Julien Helmlinger - 01.10.2013

Edition - Justice - Polanski - Pianiste - Procès


Comme en fait état l'AFP, la famille de Wladyslaw Szpilman, protagoniste principal du film Le Pianiste, réalisé par Roman Polanski, a perdu son procès en diffamation contre l'auteure Agata Tuszynska. Verdict a été rendu ce lundi dans un tribunal de Varsovie, tandis que la veuve et le fils du musicien polonais avaient porté plainte après publication du livre Wiera Gran, l'accusée dans lequel leur parent est présenté comme un collaborateur des nazis.

 

 

 

Plainte avait été déposée contre l'écrivaine Agata Tuszynska ainsi que la maison d'édition qui avait publié l'ouvrage. Dans ce livre, l'auteure reprend des propos de la chanteuse Wiera Gran, accusant le célèbre pianiste d'avoir été membre de la police juive dans le ghetto de Varsovie.

 

La chanteuse juive polonaise, avait survécu à l'Holocauste tout comme Szpilman, et n'avait elle-même pas échappé aux soupçons de collusion. Elle en fut accusée devant un Comité de Juifs polonais avant de se voir acquittée, sans être disculpée par ses détracteurs. Suite à ces accusations, Wiera Gran avait émigré en Israël, avant d'atterrir en France où elle est décédée, en 2007, atteinte de la maladie d'Alzheimer.

 

En raison du fait que l'affaire impliquait deux célébrités nationales, le procès a été très médiatisé en Pologne.
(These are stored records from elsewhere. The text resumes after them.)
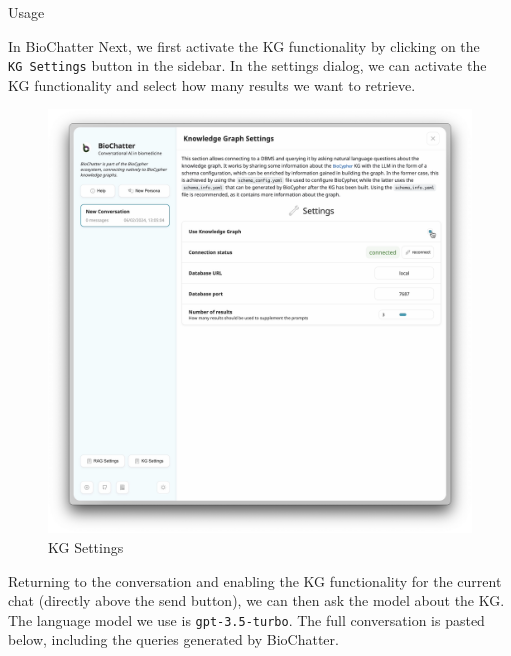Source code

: Usage

In BioChatter Next, we first activate the KG functionality by clicking on the
\texttt{KG\ Settings} button in the sidebar. In the settings dialog, we can activate the
KG functionality and select how many results we want to retrieve.

\begin{fignos:no-prefix-figure-caption}

\begin{figure}
\centering
\includegraphics{images/kg-settings.png}
\caption{KG Settings}
\end{figure}

\end{fignos:no-prefix-figure-caption}

Returning to the conversation and enabling the KG functionality for the current
chat (directly above the send button), we can then ask the model about the KG.
The language model we use is \texttt{gpt-3.5-turbo}. The full conversation is pasted
below, including the queries generated by BioChatter.

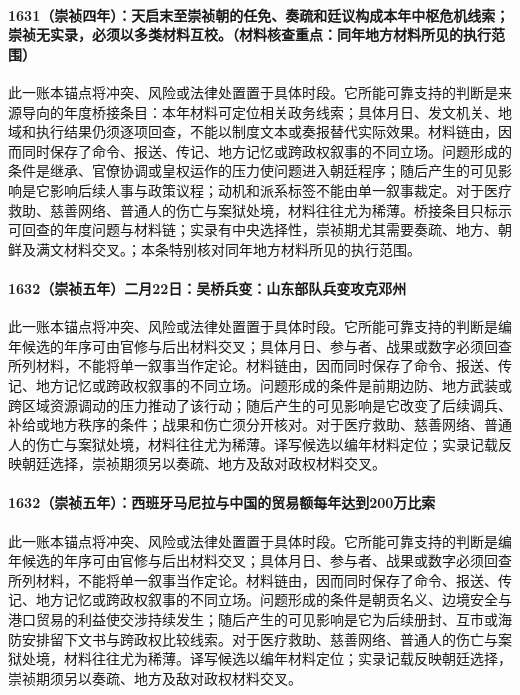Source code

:\paragraph{1631（崇祯四年）：天启末至崇祯朝的任免、奏疏和廷议构成本年中枢危机线索；崇祯无实录，必须以多类材料互校。（材料核查重点：同年地方材料所见的执行范围）} 此一账本锚点将冲突、风险或法律处置置于具体时段。它所能可靠支持的判断是来源导向的年度桥接条目：本年材料可定位相关政务线索；具体月日、发文机关、地域和执行结果仍须逐项回查，不能以制度文本或奏报替代实际效果。材料链由，因而同时保存了命令、报送、传记、地方记忆或跨政权叙事的不同立场。问题形成的条件是继承、官僚协调或皇权运作的压力使问题进入朝廷程序；随后产生的可见影响是它影响后续人事与政策议程；动机和派系标签不能由单一叙事裁定。对于医疗救助、慈善网络、普通人的伤亡与案狱处境，材料往往尤为稀薄。桥接条目只标示可回查的年度问题与材料链；实录有中央选择性，崇祯期尤其需要奏疏、地方、朝鲜及满文材料交叉。；本条特别核对同年地方材料所见的执行范围。

\paragraph{1632（崇祯五年）二月22日：吴桥兵变：山东部队兵变攻克邓州} 此一账本锚点将冲突、风险或法律处置置于具体时段。它所能可靠支持的判断是编年候选的年序可由官修与后出材料交叉；具体月日、参与者、战果或数字必须回查所列材料，不能将单一叙事当作定论。材料链由，因而同时保存了命令、报送、传记、地方记忆或跨政权叙事的不同立场。问题形成的条件是前期边防、地方武装或跨区域资源调动的压力推动了该行动；随后产生的可见影响是它改变了后续调兵、补给或地方秩序的条件；战果和伤亡须分开核对。对于医疗救助、慈善网络、普通人的伤亡与案狱处境，材料往往尤为稀薄。译写候选以编年材料定位；实录记载反映朝廷选择，崇祯期须另以奏疏、地方及敌对政权材料交叉。

\paragraph{1632（崇祯五年）：西班牙马尼拉与中国的贸易额每年达到200万比索} 此一账本锚点将冲突、风险或法律处置置于具体时段。它所能可靠支持的判断是编年候选的年序可由官修与后出材料交叉；具体月日、参与者、战果或数字必须回查所列材料，不能将单一叙事当作定论。材料链由，因而同时保存了命令、报送、传记、地方记忆或跨政权叙事的不同立场。问题形成的条件是朝贡名义、边境安全与港口贸易的利益使交涉持续发生；随后产生的可见影响是它为后续册封、互市或海防安排留下文书与跨政权比较线索。对于医疗救助、慈善网络、普通人的伤亡与案狱处境，材料往往尤为稀薄。译写候选以编年材料定位；实录记载反映朝廷选择，崇祯期须另以奏疏、地方及敌对政权材料交叉。

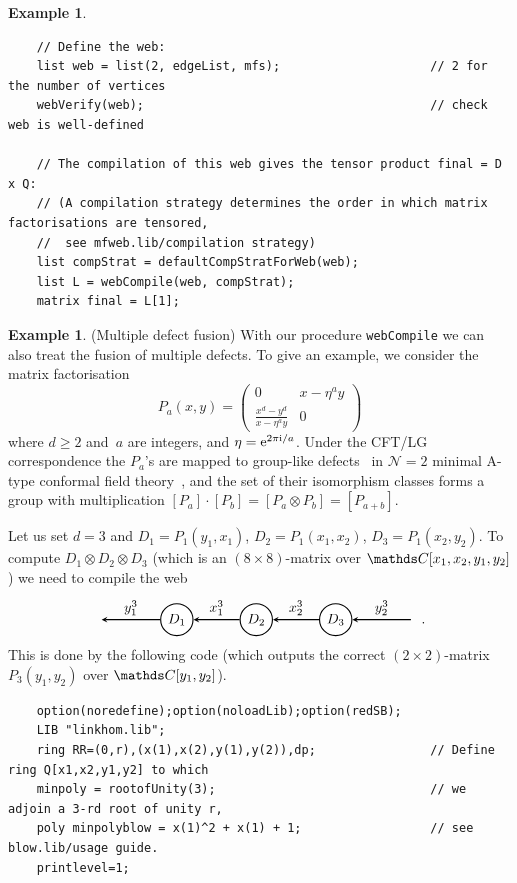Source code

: \documentclass{compositio}
\theoremstyle{definition}
\newtheorem{example}[theorem]{Example}
\numberwithin{equation}{section}
\begin{document}
\begin{example}
{\begin{verbatim}
    // Define the web:
    list web = list(2, edgeList, mfs);                     // 2 for the number of vertices
    webVerify(web);                                        // check web is well-defined
    
    // The compilation of this web gives the tensor product final = D x Q:
    // (A compilation strategy determines the order in which matrix factorisations are tensored, 
    //  see mfweb.lib/compilation strategy)
    list compStrat = defaultCompStratForWeb(web);
    list L = webCompile(web, compStrat);
    matrix final = L[1];
\end{verbatim}
}
\end{example}


\begin{example}(Multiple defect fusion)
With our procedure \texttt{webCompile} we can also treat the fusion of multiple defects. To give an example, we consider the matrix factorisation
$$
P_{a}(x,y)=\begin{pmatrix} 0 & x-\eta^{a} y \\ \frac{x^d-y^d}{x-\eta^{a} y} & 0\end{pmatrix}
$$
where $d\geqslant 2$ and~$a$ are integers, and $\eta=\operatorname{e}\!^{2\pi\!\operatorname{i}\!/a}$. Under the CFT/LG correspondence the $P_{a}$'s are mapped to group-like defects~\cite{ffrs0607247} in $\mathcal N=2$ minimal A-type conformal field theory~\cite{br0707.0922, cr0909.4381}, and the set of their isomorphism classes forms a group with multiplication $[P_{a}]\cdot[P_{b}] = [P_{a}\otimes P_{b}] = [P_{a+b}]$. 

Let us set $d=3$ and $D_{1}=P_{1}(y_{1},x_{1})$, $D_{2}=P_{1}(x_{1},x_{2})$, $D_{3}=P_{1}(x_{2},y_{2})$. To compute $D_{1}\otimes D_{2}\otimes D_{3}$ (which is an $(8\times 8)$-matrix over $\nC[x_{1},x_{2},y_{1},y_{2}]$) we need to compile the web
$$
\begin{tikzpicture}[scale=1.0,baseline=-0.1cm, inner sep=1mm, >=stealth]
\node (b) at (-2,0)  {};
\node (D1) at (0,0) [circle,draw=black,fill= white, thick] {$D_{1}$};
\node (D2) at (2,0) [circle,draw=black,fill= white, thick] {$D_{2}$};
\node (D3) at (4,0) [circle,draw=black,fill= white, thick] {$D_{3}$};
\node (b2) at (6,0)  {};
\draw[->,  thick] (D1) -- (b) node[midway,above] {$y_{1}^3$}; 
\draw[->,  thick] (D2) -- (D1) node[midway,above] {$x_{1}^3$}; 
\draw[->,  thick] (D3) -- (D2) node[midway,above] {$x_{2}^3$}; 
\draw[->,  thick] (b2) -- (D3) node[midway,above] {$y_{2}^3$}; 
\end{tikzpicture} \, .
$$
This is done by the following code (which outputs the correct $(2\times 2)$-matrix $P_{3}(y_{1},y_{2})$ over $\nC[y_{1},y_{2}]$). 
{\footnotesize
\begin{verbatim}
    option(noredefine);option(noloadLib);option(redSB);
    LIB "linkhom.lib";
    ring RR=(0,r),(x(1),x(2),y(1),y(2)),dp;                // Define ring Q[x1,x2,y1,y2] to which
    minpoly = rootofUnity(3);                              // we adjoin a 3-rd root of unity r, 
    poly minpolyblow = x(1)^2 + x(1) + 1;                  // see blow.lib/usage guide.
    printlevel=1;
    

\end{verbatim}}
\end{example}
\end{document}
Au rang des témoins se sont succédé des survivants du ghetto de Varsovie ainsi que l'ancien ministre polonais des Affaires étrangères, Wladyslaw Bartoszewski, qui aidait les Juifs du ghetto pendant la guerre. Autant e témoignages qui ont nié les allégations de la chanteuse.

 

Tandis que le fils du pianiste, Andrzej Szpilman, et sa mère étaient absents de l'audience, le tribunal a néanmoins fait valoir que l'écrivaine Agata Tuszynska avait partagé ses doutes quant au bien-fondé des accusations ayant visé le pianiste. Et ce, « sans jamais partager l'opinion de Wiera Gran ». En conséquence de quoi la plainte est rejetée.

 

À la sortie du tribunal, l'auteure a déclaré : « Je suis heureuse que le tribunal a confirmé que les historiens, les biographes, ont le droit de citer leurs interlocuteurs. Nous pouvons donc citer nos héros, légitimer nos textes les concernant. »

 

L'avocat de la famille plaignante, Maître Dawid Biernat, a toutefois confié que ses clients allaient probablement faire appel de la décision.